Welcome back to the third and final post in my series, Your First 60 Days as a First Data Hire. In my last post, I discussed advice around setting up foundational infrastructure, understanding the common metrics of your industry, and gently guiding your colleagues.
Today, I’ll explore the build, iterate, and test cycle, as well as documentation, process, and managing relationships.
As a reminder, Data Columns is a community-led newsletter by me (Pedram Navid!) that brings practical advice about leveling-up as a data practitioner. My focus is bringing relevant, topical advice on practical matters that data people care about to your inbox.
If you want to know more about the newsletter, or want to contribute, drop me a line on Twitter or by email.
By this point, you should have a solid understanding of the business, the product, your team, and your partners. You've come up with a preliminary view of what your team's purpose should be, and have planned out how you will maximize leverage by looking for areas where you can have the greatest impact.
The final weeks are spent on execution – and being able to execute well is much easier when the upfront work has been done already.
While the type of work can vary greatly from company to company, in my experience most of the early work of a first-data hire falls into one of the following areas: infrastructure and instrumentation, modeling, and reporting and analytics.
We'll dive into each of these areas, but first: a general theory on execution. Much like software development, a data team's approach for executing is the build, test, and iterate model. There's much already written about this type of model and it's unlikely to be new to most of you, so I'll keep it brief.
It's rare that both you and a stakeholder have a clear vision of exactly what you need before you've started development work on it.
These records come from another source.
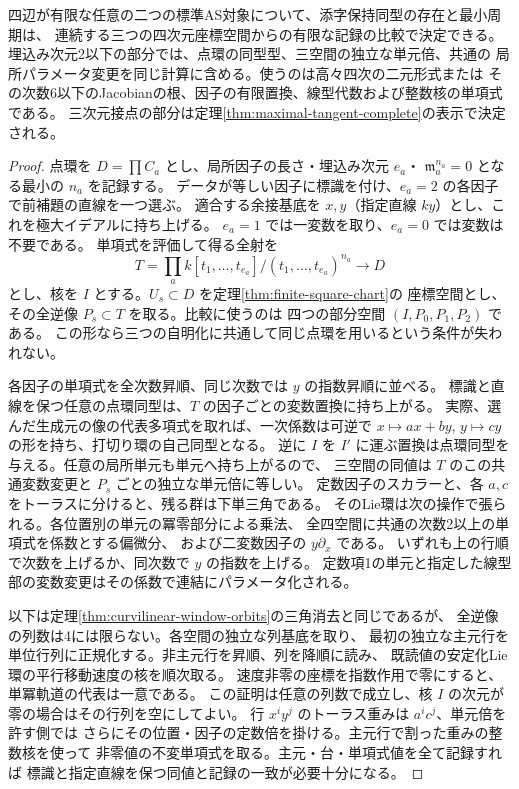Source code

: \begin{theorem}\label{thm:finite-all-window-keys}
四辺が有限な任意の二つの標準AS対象について、添字保持同型の存在と最小周期は、
連続する三つの四次元座標空間からの有限な記録の比較で決定できる。
埋込み次元2以下の部分では、点環の同型型、三空間の独立な単元倍、共通の
局所パラメータ変更を同じ計算に含める。使うのは高々四次の二元形式または
その次数6以下のJacobianの根、因子の有限置換、線型代数および整数核の単項式である。
三次元接点の部分は定理\ref{thm:maximal-tangent-complete}の表示で決定される。
\end{theorem}
\begin{proof}
点環を $D=\prod C_a$ とし、局所因子の長さ・埋込み次元 $e_a$・
$\mathfrak m_a^{n_a}=0$ となる最小の $n_a$ を記録する。
データが等しい因子に標識を付け、$e_a=2$ の各因子で前補題の直線を一つ選ぶ。
適合する余接基底を $x,y$（指定直線 $ky$）とし、これを極大イデアルに持ち上げる。
$e_a=1$ では一変数を取り、$e_a=0$ では変数は不要である。
単項式を評価して得る全射を
\[
 T=\prod_a k[t_1,\ldots,t_{e_a}]/(t_1,\ldots,t_{e_a})^{n_a}
            \longrightarrow D
\]
とし、核を $I$ とする。$U_s\subset D$ を定理\ref{thm:finite-square-chart}の
座標空間とし、その全逆像 $P_s\subset T$ を取る。比較に使うのは
四つの部分空間 $(I,P_0,P_1,P_2)$ である。
この形なら三つの自明化に共通して同じ点環を用いるという条件が失われない。

各因子の単項式を全次数昇順、同じ次数では $y$ の指数昇順に並べる。
標識と直線を保つ任意の点環同型は、$T$ の因子ごとの変数置換に持ち上がる。
実際、選んだ生成元の像の代表多項式を取れば、一次係数は可逆で
$x\mapsto a x+b y$, $y\mapsto c y$ の形を持ち、打切り環の自己同型となる。
逆に $I$ を $I'$ に運ぶ置換は点環同型を与える。任意の局所単元も単元へ持ち上がるので、
三空間の同値は $T$ のこの共通変数変更と $P_s$ ごとの独立な単元倍に等しい。
定数因子のスカラーと、各 $a,c$ をトーラスに分けると、残る群は下単三角である。
そのLie環は次の操作で張られる。各位置別の単元の冪零部分による乗法、
全四空間に共通の次数2以上の単項式を係数とする偏微分、
および二変数因子の $y\partial_x$ である。
いずれも上の行順で次数を上げるか、同次数で $y$ の指数を上げる。
定数項1の単元と指定した線型部の変数変更はその係数で連結にパラメータ化される。

以下は定理\ref{thm:curvilinear-window-orbits}の三角消去と同じであるが、
全逆像の列数は4には限らない。各空間の独立な列基底を取り、
最初の独立な主元行を単位行列に正規化する。非主元行を昇順、列を降順に読み、
既読値の安定化Lie環の平行移動速度の核を順次取る。
速度非零の座標を指数作用で零にすると、単冪軌道の代表は一意である。
この証明は任意の列数で成立し、核 $I$ の次元が零の場合はその行列を空にしてよい。
行 $x^iy^j$ のトーラス重みは $a^ic^j$、単元倍を許す側では
さらにその位置・因子の定数倍を掛ける。主元行で割った重みの整数核を使って
非零値の不変単項式を取る。主元・台・単項式値を全て記録すれば
標識と指定直線を保つ同値と記録の一致が必要十分になる。


\end{proof}
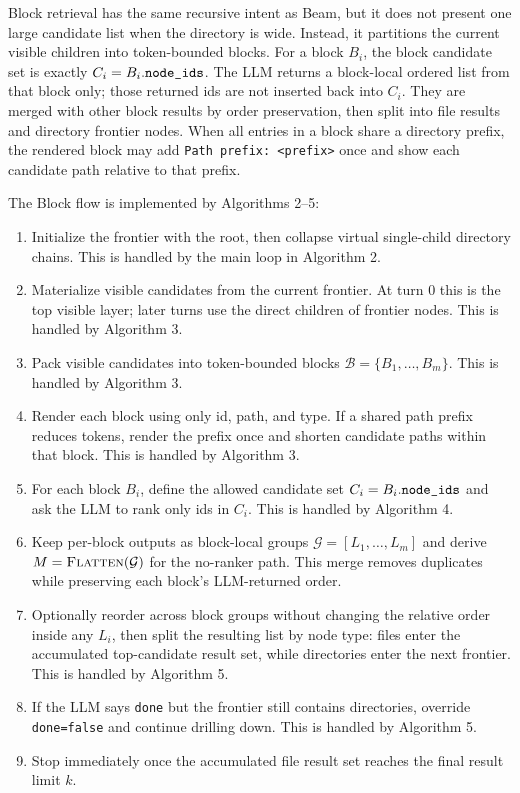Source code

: \documentclass{article}
\begin{document}
Block retrieval has the same recursive intent as Beam, but it does not present
one large candidate list when the directory is wide. Instead, it partitions the
current visible children into token-bounded blocks. For a block $B_i$, the block
candidate set is exactly $C_i = B_i.\text{\texttt{node\_ids}}$. The LLM returns a
block-local ordered list from that block only; those returned ids are not
inserted back into $C_i$. They are merged with other block results by order
preservation, then split into file results and directory frontier nodes.
When all entries in a block share a directory prefix, the rendered block may add
\texttt{Path prefix: <prefix>} once and show each candidate path relative to that
prefix.

The Block flow is implemented by Algorithms 2--5:
\begin{enumerate}
  \item Initialize the frontier with the root, then collapse virtual
  single-child directory chains. This is handled by the main loop in
  Algorithm 2.
  \item Materialize visible candidates from the current frontier. At turn 0 this
  is the top visible layer; later turns use the direct children of frontier
  nodes. This is handled by Algorithm 3.
  \item Pack visible candidates into token-bounded blocks
  $\mathcal{B}=\{B_1,\ldots,B_m\}$. This is handled by Algorithm 3.
  \item Render each block using only id, path, and type. If a shared path prefix
  reduces tokens, render the prefix once and shorten candidate paths within that
  block. This is handled by Algorithm 3.
  \item For each block $B_i$, define the allowed candidate set
  $C_i=B_i.\text{\texttt{node\_ids}}$ and ask the LLM to rank only ids in $C_i$.
  This is handled by Algorithm 4.
  \item Keep per-block outputs as block-local groups
  $\mathcal{G}=[L_1,\ldots,L_m]$ and derive
  $M=\Call{Flatten}{\mathcal{G}}$ for the no-ranker path. This merge removes
  duplicates while preserving each block's LLM-returned order.
  \item Optionally reorder across block groups without changing the relative
  order inside any $L_i$, then split the resulting list by node type: files enter
  the accumulated top-candidate result set, while directories enter the next
  frontier. This is handled by Algorithm 5.
  \item If the LLM says \texttt{done} but the frontier still contains
  directories, override \texttt{done=false} and continue drilling down. This is
  handled by Algorithm 5.
  \item Stop immediately once the accumulated file result set reaches the final
  result limit $k$.
\end{enumerate}
\end{document}
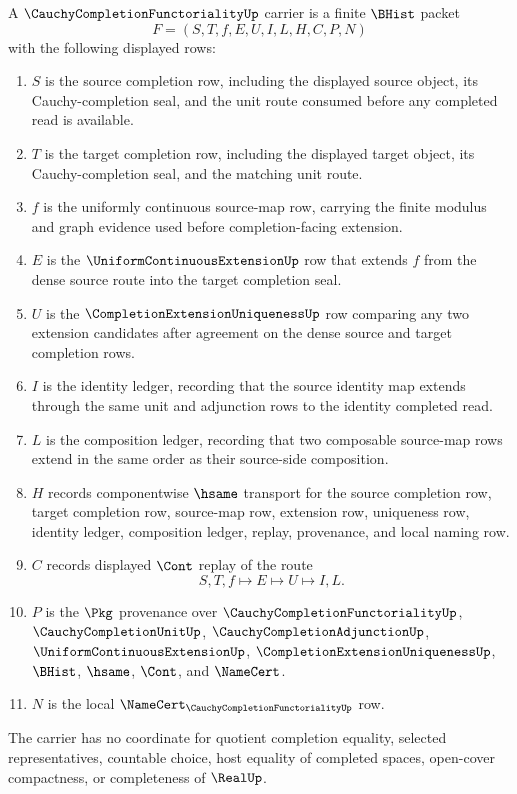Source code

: \begin{definition}
\label{def:cauchy-completion-functoriality-carrier}
A $\CauchyCompletionFunctorialityUp$ carrier is a finite $\BHist$ packet
$$
F=(S,T,f,E,U,I,L,H,C,P,N)
$$
with the following displayed rows:
\begin{enumerate}
\item $S$ is the source completion row, including the displayed source object, its Cauchy-completion seal, and the unit route consumed before any completed read is available.
\item $T$ is the target completion row, including the displayed target object, its Cauchy-completion seal, and the matching unit route.
\item $f$ is the uniformly continuous source-map row, carrying the finite modulus and graph evidence used before completion-facing extension.
\item $E$ is the $\UniformContinuousExtensionUp$ row that extends $f$ from the dense source route into the target completion seal.
\item $U$ is the $\CompletionExtensionUniquenessUp$ row comparing any two extension candidates after agreement on the dense source and target completion rows.
\item $I$ is the identity ledger, recording that the source identity map extends through the same unit and adjunction rows to the identity completed read.
\item $L$ is the composition ledger, recording that two composable source-map rows extend in the same order as their source-side composition.
\item $H$ records componentwise $\hsame$ transport for the source completion row, target completion row, source-map row, extension row, uniqueness row, identity ledger, composition ledger, replay, provenance, and local naming row.
\item $C$ records displayed $\Cont$ replay of the route
$$
S,T,f\longmapsto E\longmapsto U\longmapsto I,L .
$$
\item $P$ is the $\Pkg$ provenance over $\CauchyCompletionFunctorialityUp$, $\CauchyCompletionUnitUp$, $\CauchyCompletionAdjunctionUp$, $\UniformContinuousExtensionUp$, $\CompletionExtensionUniquenessUp$, $\BHist$, $\hsame$, $\Cont$, and $\NameCert$.
\item $N$ is the local $\NameCert_{\CauchyCompletionFunctorialityUp}$ row.
\end{enumerate}
The carrier has no coordinate for quotient completion equality, selected representatives, countable choice, host equality of completed spaces, open-cover compactness, or completeness of $\RealUp$.
\end{definition}

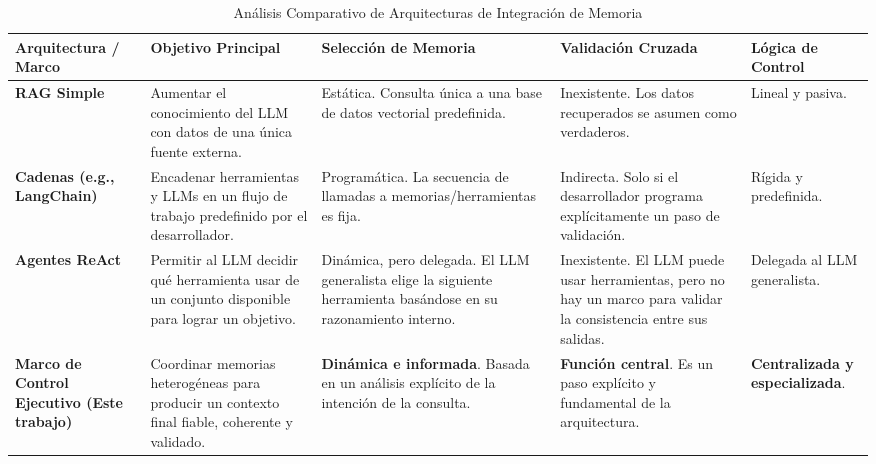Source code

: \documentclass[conference]{IEEEtran}
\begin{document}
\begin{table*}[ht]
\centering
\caption{Análisis Comparativo de Arquitecturas de Integración de Memoria}
\label{tab:comparison}
\begin{tabularx}{\textwidth}{>{\bfseries}l X X X X}
\toprule
\textbf{Arquitectura / Marco} & \textbf{Objetivo Principal} & \textbf{Selección de Memoria} & \textbf{Validación Cruzada} & \textbf{Lógica de Control} \\
\midrule
\textbf{RAG Simple} & Aumentar el conocimiento del LLM con datos de una única fuente externa. & Estática. Consulta única a una base de datos vectorial predefinida. & Inexistente. Los datos recuperados se asumen como verdaderos. & Lineal y pasiva. \\
\addlinespace
\textbf{Cadenas (e.g., LangChain)} & Encadenar herramientas y LLMs en un flujo de trabajo predefinido por el desarrollador. & Programática. La secuencia de llamadas a memorias/herramientas es fija. & Indirecta. Solo si el desarrollador programa explícitamente un paso de validación. & Rígida y predefinida. \\
\addlinespace
\textbf{Agentes ReAct} & Permitir al LLM decidir qué herramienta usar de un conjunto disponible para lograr un objetivo. & Dinámica, pero delegada. El LLM generalista elige la siguiente herramienta basándose en su razonamiento interno. & Inexistente. El LLM puede usar herramientas, pero no hay un marco para validar la consistencia entre sus salidas. & Delegada al LLM generalista. \\
\addlinespace
\textbf{Marco de Control Ejecutivo (Este trabajo)} & Coordinar memorias heterogéneas para producir un contexto final fiable, coherente y validado. & \textbf{Dinámica e informada}. Basada en un análisis explícito de la intención de la consulta. & \textbf{Función central}. Es un paso explícito y fundamental de la arquitectura. & \textbf{Centralizada y especializada}. \\
\bottomrule
\end{tabularx}
\end{table*}
\end{document}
Even if you do, it's very likely that as you build, your ideas and understanding will evolve through the act of building. Whether it's building a dashboard, or a data model, or a new analysis, testing what you're building while it's being built can help validate that you're on the right track. Testing also helps grow confidence with your stakeholders, and allows you to continuously refine the development process. There's nothing worse than getting a request from an executive, thinking you understood the request, and spending a few weeks building something you're proud of – only to have them disappointed with what you've built.
By short-circuiting that loop to bring the stakeholders in more frequently, you'll help avoid these types of disappointing, misaligned outcomes which are still all too common.
Building The Infrastructure
As a first data-hire, you need to optimize for infrastructure that's easy to maintain. In the early stages, you likely won't have time to operate a custom-built in-house stack, so being able to trade off time and money is critical.
You will need to select a data warehouse and a tool for ingesting data into your warehouse. I will avoid outright recommendations, but keep in mind that your time is often more limited than your company's budget. Unless you have a data engineering team at your disposal, or are confident in your capacity to quickly hire more engineers, I would lean towards buying before building.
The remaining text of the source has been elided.